# New Cricket Pictures!



## trueblue (Jan 22, 2008)

She's 4 weeks old today, and I got these new pics! Isn't she just perfect??


































I can't believe I have to wait 4 more weeks!!!


----------



## Guest (Feb 8, 2008)

Oh my! That eye patch and that mustache! OH, too cute!


----------



## Amy R. (Jul 1, 2007)

What an adorable puppy. Love the markings!! I like your avatar,too, what a gorgeous fleur d'lis (sp?) !


----------



## Laurief (Nov 7, 2006)

Oh my goodness - what an adorable puppy - 4 weeks??? ughh


----------



## Diana (Oct 23, 2007)

What a sweet face! I love the closeup!:biggrin1:


----------



## Lina (Apr 26, 2007)

Oh my! She is just precious!!! That face is to die for.


----------



## ama0722 (Nov 28, 2006)

She is so cute, she reminds me of a baby panda bear!

Amanda


----------



## good buddy (Feb 20, 2007)

Her markings are really fun! It'll be neat watching how they come to look as she grows!


----------



## maryam187 (Jul 18, 2007)

She's a doll and it looks like she really is going to be a chocolate, cause I see a brown nose, right?


----------



## DAJsMom (Oct 27, 2006)

Definitely looks like a chocolate. She is really cute with adorable markings!


----------



## Thumper (Feb 18, 2007)

I LOVE her eye patch, that is going to look SOOO sharp when her hair grows out. And I love the name Cricket. Adorable!

Kara


----------



## pjewel (Apr 11, 2007)

Aww, she is adorable. I love her markings too. In those photos she looks like she's a little sad -- no doubt waiting, impatiently for her new mommy. I know four weeks seems like forever now, but it will go fast.


----------



## Guest (Feb 8, 2008)




----------



## Poornima (Jun 29, 2007)

How adorable is she!


----------



## Brady's mom (Dec 1, 2006)

She is too cute!!!


----------



## Janet Zee (Mar 16, 2007)

ama0722 said:


> She is so cute, she reminds me of a baby panda bear!
> 
> Amanda


I was just going to say the same thing.

Great minds...........!!!!


----------



## Tritia (Nov 17, 2007)

Oh, that face!!! How could you not love it? 

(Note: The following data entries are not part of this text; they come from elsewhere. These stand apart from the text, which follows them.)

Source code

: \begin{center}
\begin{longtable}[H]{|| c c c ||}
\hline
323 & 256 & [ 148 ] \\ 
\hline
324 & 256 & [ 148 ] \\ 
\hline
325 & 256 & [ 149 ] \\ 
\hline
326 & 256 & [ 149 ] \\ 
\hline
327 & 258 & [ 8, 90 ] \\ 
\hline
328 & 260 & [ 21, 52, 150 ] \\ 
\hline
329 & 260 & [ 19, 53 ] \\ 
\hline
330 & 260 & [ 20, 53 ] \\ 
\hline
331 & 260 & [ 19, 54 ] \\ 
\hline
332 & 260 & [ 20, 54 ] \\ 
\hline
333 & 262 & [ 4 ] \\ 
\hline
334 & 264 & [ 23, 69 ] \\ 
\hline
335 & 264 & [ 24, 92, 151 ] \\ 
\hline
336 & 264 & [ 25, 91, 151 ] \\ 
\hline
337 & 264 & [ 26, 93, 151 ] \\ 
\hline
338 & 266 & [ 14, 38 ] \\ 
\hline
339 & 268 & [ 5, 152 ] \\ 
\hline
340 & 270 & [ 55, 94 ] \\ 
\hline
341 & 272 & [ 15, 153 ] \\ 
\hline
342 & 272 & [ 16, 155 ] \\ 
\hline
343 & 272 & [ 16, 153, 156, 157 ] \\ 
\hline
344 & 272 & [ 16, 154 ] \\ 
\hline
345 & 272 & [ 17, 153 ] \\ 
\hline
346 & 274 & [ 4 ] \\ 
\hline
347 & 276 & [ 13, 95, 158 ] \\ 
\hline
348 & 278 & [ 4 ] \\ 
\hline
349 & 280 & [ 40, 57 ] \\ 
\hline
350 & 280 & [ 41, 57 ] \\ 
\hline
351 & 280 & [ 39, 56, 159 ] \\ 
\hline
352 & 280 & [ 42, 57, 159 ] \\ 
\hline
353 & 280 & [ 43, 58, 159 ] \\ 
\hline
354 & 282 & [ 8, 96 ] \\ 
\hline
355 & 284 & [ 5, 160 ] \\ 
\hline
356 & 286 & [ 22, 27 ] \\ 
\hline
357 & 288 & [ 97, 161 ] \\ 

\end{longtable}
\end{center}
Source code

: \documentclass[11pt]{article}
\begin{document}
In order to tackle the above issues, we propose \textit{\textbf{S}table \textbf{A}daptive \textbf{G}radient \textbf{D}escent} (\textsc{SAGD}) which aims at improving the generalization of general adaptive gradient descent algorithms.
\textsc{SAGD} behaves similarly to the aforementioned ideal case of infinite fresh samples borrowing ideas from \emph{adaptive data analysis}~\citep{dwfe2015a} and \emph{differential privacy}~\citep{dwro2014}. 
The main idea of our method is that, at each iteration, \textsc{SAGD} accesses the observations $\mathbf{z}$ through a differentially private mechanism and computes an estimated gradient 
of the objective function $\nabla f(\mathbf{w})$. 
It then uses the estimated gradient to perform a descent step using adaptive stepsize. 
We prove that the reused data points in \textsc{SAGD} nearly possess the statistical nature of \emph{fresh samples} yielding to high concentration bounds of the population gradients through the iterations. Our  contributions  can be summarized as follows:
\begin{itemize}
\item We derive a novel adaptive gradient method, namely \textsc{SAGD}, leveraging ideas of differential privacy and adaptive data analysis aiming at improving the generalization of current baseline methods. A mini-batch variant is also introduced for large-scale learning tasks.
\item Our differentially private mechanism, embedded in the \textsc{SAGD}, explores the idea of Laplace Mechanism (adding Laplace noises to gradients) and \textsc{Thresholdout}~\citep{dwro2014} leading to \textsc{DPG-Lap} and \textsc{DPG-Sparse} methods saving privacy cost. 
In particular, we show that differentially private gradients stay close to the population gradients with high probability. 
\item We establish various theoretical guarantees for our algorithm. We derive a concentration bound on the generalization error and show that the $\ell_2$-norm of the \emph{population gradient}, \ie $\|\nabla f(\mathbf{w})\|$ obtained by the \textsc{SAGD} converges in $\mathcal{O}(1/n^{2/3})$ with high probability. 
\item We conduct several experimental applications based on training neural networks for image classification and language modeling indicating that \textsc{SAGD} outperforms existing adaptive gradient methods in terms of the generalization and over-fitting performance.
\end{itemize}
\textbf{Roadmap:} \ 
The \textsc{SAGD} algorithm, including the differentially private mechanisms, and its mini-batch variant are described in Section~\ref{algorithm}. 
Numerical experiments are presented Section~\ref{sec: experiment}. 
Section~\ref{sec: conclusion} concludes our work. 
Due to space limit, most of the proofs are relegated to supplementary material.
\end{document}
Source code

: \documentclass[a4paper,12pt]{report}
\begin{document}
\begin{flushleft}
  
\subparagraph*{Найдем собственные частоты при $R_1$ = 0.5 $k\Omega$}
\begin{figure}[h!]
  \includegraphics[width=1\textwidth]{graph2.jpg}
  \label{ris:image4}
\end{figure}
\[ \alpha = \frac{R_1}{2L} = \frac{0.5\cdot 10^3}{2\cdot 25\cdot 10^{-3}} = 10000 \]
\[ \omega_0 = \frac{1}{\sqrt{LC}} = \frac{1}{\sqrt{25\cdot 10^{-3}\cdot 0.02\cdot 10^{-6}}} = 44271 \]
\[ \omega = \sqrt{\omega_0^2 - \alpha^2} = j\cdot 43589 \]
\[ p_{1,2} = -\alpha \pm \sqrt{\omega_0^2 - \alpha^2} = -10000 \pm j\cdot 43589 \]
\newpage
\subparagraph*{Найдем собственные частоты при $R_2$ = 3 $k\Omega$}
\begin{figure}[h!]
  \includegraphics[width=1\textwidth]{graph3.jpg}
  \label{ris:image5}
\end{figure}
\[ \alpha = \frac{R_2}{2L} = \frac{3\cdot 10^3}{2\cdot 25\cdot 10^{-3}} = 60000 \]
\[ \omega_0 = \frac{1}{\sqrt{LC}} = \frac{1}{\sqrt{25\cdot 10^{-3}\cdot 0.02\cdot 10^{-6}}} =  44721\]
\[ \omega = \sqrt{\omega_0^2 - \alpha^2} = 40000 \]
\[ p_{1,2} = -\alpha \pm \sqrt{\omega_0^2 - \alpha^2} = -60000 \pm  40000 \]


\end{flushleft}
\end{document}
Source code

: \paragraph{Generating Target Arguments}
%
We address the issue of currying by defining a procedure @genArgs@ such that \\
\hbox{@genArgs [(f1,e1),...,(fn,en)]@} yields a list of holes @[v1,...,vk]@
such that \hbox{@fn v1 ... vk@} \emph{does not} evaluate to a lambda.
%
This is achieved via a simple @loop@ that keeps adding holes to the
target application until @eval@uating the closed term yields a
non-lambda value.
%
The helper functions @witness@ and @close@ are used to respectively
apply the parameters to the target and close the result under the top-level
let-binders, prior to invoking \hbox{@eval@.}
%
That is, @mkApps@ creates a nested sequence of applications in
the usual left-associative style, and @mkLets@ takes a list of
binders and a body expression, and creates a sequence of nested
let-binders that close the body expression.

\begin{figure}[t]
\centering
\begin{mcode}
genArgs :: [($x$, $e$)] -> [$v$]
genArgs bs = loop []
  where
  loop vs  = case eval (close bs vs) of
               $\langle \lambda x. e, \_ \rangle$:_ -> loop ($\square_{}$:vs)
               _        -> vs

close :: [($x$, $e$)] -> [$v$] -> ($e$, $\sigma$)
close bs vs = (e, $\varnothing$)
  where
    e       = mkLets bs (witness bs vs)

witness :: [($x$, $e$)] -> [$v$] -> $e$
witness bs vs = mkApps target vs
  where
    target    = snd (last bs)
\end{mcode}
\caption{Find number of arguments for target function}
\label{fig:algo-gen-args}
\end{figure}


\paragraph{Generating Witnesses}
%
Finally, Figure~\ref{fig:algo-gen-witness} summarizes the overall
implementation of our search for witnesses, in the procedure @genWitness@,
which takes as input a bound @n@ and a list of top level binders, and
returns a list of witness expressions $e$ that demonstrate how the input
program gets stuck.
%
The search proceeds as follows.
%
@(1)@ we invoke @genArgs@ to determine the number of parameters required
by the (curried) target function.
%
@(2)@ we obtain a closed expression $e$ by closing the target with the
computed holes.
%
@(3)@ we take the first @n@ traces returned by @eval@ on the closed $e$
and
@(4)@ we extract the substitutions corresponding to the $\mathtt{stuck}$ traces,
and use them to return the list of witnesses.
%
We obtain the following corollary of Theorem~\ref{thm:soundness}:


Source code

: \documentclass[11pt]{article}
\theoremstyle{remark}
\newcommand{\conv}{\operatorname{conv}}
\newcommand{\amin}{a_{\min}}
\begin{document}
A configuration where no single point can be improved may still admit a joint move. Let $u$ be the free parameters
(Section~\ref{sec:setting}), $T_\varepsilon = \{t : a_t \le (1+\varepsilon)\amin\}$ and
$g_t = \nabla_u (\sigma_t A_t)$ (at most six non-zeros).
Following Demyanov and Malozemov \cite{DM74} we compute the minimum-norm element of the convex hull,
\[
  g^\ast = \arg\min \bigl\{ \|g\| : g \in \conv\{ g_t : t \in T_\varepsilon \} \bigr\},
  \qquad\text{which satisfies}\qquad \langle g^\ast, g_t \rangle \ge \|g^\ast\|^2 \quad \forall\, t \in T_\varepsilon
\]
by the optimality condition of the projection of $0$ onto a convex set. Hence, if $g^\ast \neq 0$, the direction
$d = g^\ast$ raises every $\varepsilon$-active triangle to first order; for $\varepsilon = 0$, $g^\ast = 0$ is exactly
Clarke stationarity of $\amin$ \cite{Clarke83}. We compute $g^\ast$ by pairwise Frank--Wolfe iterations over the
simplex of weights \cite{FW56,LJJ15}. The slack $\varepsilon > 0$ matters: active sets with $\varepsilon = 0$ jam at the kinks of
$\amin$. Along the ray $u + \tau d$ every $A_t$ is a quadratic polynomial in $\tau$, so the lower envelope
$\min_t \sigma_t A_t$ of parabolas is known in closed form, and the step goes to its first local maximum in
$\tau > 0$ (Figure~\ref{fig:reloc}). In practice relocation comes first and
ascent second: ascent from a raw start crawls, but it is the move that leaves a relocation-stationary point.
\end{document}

Here's a funny, my 9 yr old just came in said "ahh, that one's cute. And kind of looks like that guy we learned about in school last yr. Hitler" :jaw:ound:


----------



## Missy (Nov 6, 2006)

oh Kim, what a cutie!!!! the markings are adorable!!! can't wait to meet her.


----------



## Sissygirl (Aug 8, 2007)

Cricket is precious! When is the date you get to pick her up?


----------



## havaluv (Oct 15, 2007)

OMG! That face! Those markings! What a cutie patootie...I almost can't stand it! You must be SOOOOOOO excited! Such a dollbaby.


----------



## maryam187 (Jul 18, 2007)

Staring at her pics again, I feel like sucking on her chocolate nose :baby:


----------



## havaluv (Oct 15, 2007)

> I feel like sucking on her chocolate nose


 ound:ound:


----------



## Guest (Feb 9, 2008)

uke:Ewwww..Doggy boogers!


----------



## lfung5 (Jun 30, 2007)

Ok, now thats a cute pup!


----------



## anneks (Mar 13, 2007)

That is one cute girl! How will you ever get through the next 4 weeks? I am sure there are a lot of toys, clothes and treat recommendations on other threads that could keep you busy shopping the wholetime hehe.


----------



## MaddiesMom (Apr 1, 2007)

Cricket's face is absolutely adorable!


----------



## abuelashavanese (Mar 26, 2007)

She is just precious!!! Just a little doll !


----------



## Paige (Sep 12, 2006)

She is adorable, I just love the black stash she has. You must be so excited.


----------



## Rita (Jan 1, 2007)

Oh Kim. Cricket is so adorable. I love her markings.


----------



## HayCarambaMama (Dec 8, 2007)

Oh, she's so SWEET!!! And I love her name! I'd be chomping on the bit to get my hands on that doll if I were you!!! Oh my goodness!!


----------



## Alexa (Jun 17, 2007)

oh soooooo cute!!


----------



## Doggie Nut (Oct 20, 2006)

Kim, Crickett is sooo precious! Her one black eye reminds me of the little dog in "Our Gang" comedies! I had a Crickett once.....love the name and absolutely LOVE your avatar!


----------



## havanesebyha (Apr 25, 2007)

Oh, what a cutie-pie! I love her coloring!


----------



## HavSerenity (Jan 27, 2008)

She is soo cute. She has really neat markings and looks like she is chocolate..yummy  It will be fun to see what she looks like all grown up, I bet she will be beautiful. 

Anjanette


----------



## NancyVB (Jun 27, 2007)

Oh so precious! Such fun markings. It will be interesting to watch her mature.
MORE PICTURES PLEASE!


----------



## trueblue (Jan 22, 2008)

Sissygirl said:


> Cricket is precious! When is the date you get to pick her up?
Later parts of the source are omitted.